Dataset entries
----
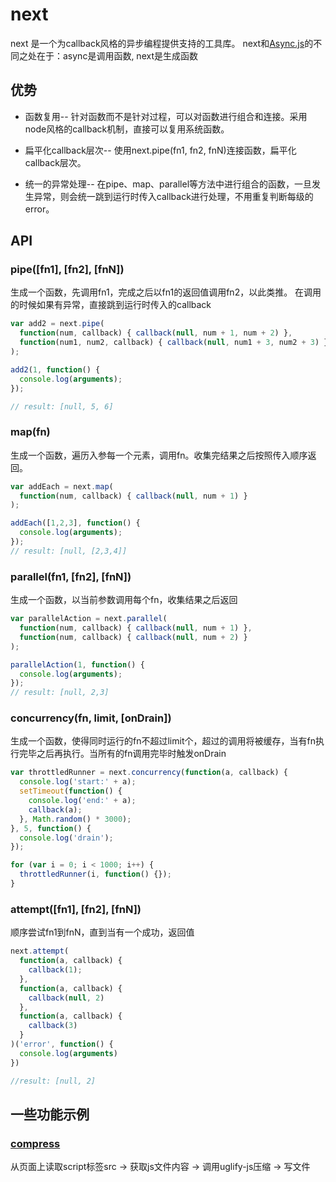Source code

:# next

next 是一个为callback风格的异步编程提供支持的工具库。
next和[Async.js](https://github.com/caolan/async)的不同之处在于：async是调用函数, next是生成函数



## 优势
* 函数复用--
针对函数而不是针对过程，可以对函数进行组合和连接。采用node风格的callback机制，直接可以复用系统函数。

* 扁平化callback层次--
使用next.pipe(fn1, fn2, fnN)连接函数，扁平化callback层次。

* 统一的异常处理--
在pipe、map、parallel等方法中进行组合的函数，一旦发生异常，则会统一跳到运行时传入callback进行处理，不用重复判断每级的error。

## API

### pipe([fn1], [fn2], [fnN])
生成一个函数，先调用fn1，完成之后以fn1的返回值调用fn2，以此类推。
在调用的时候如果有异常，直接跳到运行时传入的callback

```javascript
var add2 = next.pipe(
  function(num, callback) { callback(null, num + 1, num + 2) },
  function(num1, num2, callback) { callback(null, num1 + 3, num2 + 3) }
);

add2(1, function() {
  console.log(arguments);
});

// result: [null, 5, 6]
```

### map(fn)
生成一个函数，遍历入参每一个元素，调用fn。收集完结果之后按照传入顺序返回。
```javascript
var addEach = next.map(
  function(num, callback) { callback(null, num + 1) }
);

addEach([1,2,3], function() {
  console.log(arguments);
});
// result: [null, [2,3,4]]

```

### parallel(fn1, [fn2], [fnN])
生成一个函数，以当前参数调用每个fn，收集结果之后返回
```javascript
var parallelAction = next.parallel(
  function(num, callback) { callback(null, num + 1) },
  function(num, callback) { callback(null, num + 2) }
);

parallelAction(1, function() {
  console.log(arguments);
});
// result: [null, 2,3]

```

### concurrency(fn, limit, [onDrain])
生成一个函数，使得同时运行的fn不超过limit个，超过的调用将被缓存，当有fn执行完毕之后再执行。当所有的fn调用完毕时触发onDrain
```javascript
var throttledRunner = next.concurrency(function(a, callback) {
  console.log('start:' + a);
  setTimeout(function() {
    console.log('end:' + a);
    callback(a);
  }, Math.random() * 3000);
}, 5, function() {
  console.log('drain');
});

for (var i = 0; i < 1000; i++) {
  throttledRunner(i, function() {});
}

```

### attempt([fn1], [fn2], [fnN])

顺序尝试fn1到fnN，直到当有一个成功，返回值
```javascript
next.attempt(
  function(a, callback) {
    callback(1);
  }, 
  function(a, callback) {
    callback(null, 2)
  }, 
  function(a, callback) {
    callback(3)
  }
)('error', function() {
  console.log(arguments)
})

//result: [null, 2] 

```

## 一些功能示例
### [compress](https://github.com/youngjay/next/blob/master/examples/compress/compress.js)
从页面上读取script标签src -> 获取js文件内容 -> 调用uglify-js压缩 -> 写文件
----
- _EXERCISE AIM_: Select all lines with the word "https" from the entries above.

- _RESPONSE TO THIS EXERCISE_:
next和[Async.js](https://github.com/caolan/async)的不同之处在于：async是调用函数, next是生成函数
### [compress](https://github.com/youngjay/next/blob/master/examples/compress/compress.js)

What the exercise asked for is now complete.